> _The input_:
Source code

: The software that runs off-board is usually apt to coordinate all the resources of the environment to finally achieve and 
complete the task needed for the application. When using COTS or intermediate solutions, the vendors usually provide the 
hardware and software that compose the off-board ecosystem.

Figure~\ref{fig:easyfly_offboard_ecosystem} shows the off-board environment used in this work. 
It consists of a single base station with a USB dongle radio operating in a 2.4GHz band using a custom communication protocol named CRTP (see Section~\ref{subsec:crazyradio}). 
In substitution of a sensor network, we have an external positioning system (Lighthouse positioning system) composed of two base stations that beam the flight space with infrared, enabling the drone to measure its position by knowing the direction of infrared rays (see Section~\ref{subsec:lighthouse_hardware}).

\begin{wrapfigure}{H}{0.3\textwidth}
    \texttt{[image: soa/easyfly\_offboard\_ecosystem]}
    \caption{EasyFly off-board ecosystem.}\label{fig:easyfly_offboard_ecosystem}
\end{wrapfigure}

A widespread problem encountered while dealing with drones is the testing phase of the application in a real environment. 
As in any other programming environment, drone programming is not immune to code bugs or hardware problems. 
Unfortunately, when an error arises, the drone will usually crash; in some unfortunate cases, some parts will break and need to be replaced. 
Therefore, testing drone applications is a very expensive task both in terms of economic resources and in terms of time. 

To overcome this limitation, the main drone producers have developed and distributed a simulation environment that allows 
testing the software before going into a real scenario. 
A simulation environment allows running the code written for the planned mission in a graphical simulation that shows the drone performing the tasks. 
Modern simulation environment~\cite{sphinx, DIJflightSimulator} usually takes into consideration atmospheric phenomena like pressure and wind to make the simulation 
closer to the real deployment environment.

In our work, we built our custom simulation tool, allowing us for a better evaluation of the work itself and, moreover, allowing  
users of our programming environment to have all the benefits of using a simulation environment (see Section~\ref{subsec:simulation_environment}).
--
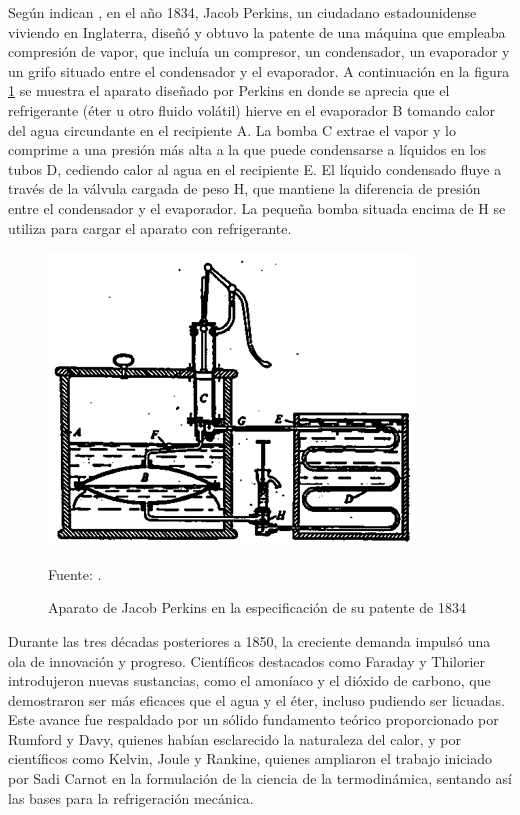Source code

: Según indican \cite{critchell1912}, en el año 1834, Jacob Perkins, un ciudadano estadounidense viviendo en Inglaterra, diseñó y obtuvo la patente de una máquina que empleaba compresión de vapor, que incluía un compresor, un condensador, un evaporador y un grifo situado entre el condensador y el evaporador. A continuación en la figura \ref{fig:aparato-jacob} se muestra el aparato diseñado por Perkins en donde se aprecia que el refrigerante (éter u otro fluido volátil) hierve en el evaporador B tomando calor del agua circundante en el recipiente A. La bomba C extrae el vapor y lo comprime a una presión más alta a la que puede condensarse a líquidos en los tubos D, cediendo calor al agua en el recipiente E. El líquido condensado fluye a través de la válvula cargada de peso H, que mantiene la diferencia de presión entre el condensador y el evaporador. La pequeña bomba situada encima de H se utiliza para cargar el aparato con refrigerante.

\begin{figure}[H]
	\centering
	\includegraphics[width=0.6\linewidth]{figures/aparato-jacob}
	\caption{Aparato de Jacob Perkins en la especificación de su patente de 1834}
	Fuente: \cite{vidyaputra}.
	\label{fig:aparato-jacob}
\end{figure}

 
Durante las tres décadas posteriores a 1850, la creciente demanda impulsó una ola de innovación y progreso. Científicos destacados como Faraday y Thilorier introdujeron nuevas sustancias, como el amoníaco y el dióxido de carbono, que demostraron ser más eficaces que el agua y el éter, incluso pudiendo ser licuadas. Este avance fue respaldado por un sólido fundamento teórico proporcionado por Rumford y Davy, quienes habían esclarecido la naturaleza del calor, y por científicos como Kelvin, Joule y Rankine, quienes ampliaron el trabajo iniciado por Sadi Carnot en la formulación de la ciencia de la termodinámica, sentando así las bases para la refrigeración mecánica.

> _What to produce_:
Lines of the material in which the word "allows" occurs are to be copied out.

> _Expected answer_:
To overcome this limitation, the main drone producers have developed and distributed a simulation environment that allows 
A simulation environment allows running the code written for the planned mission in a graphical simulation that shows the drone performing the tasks. 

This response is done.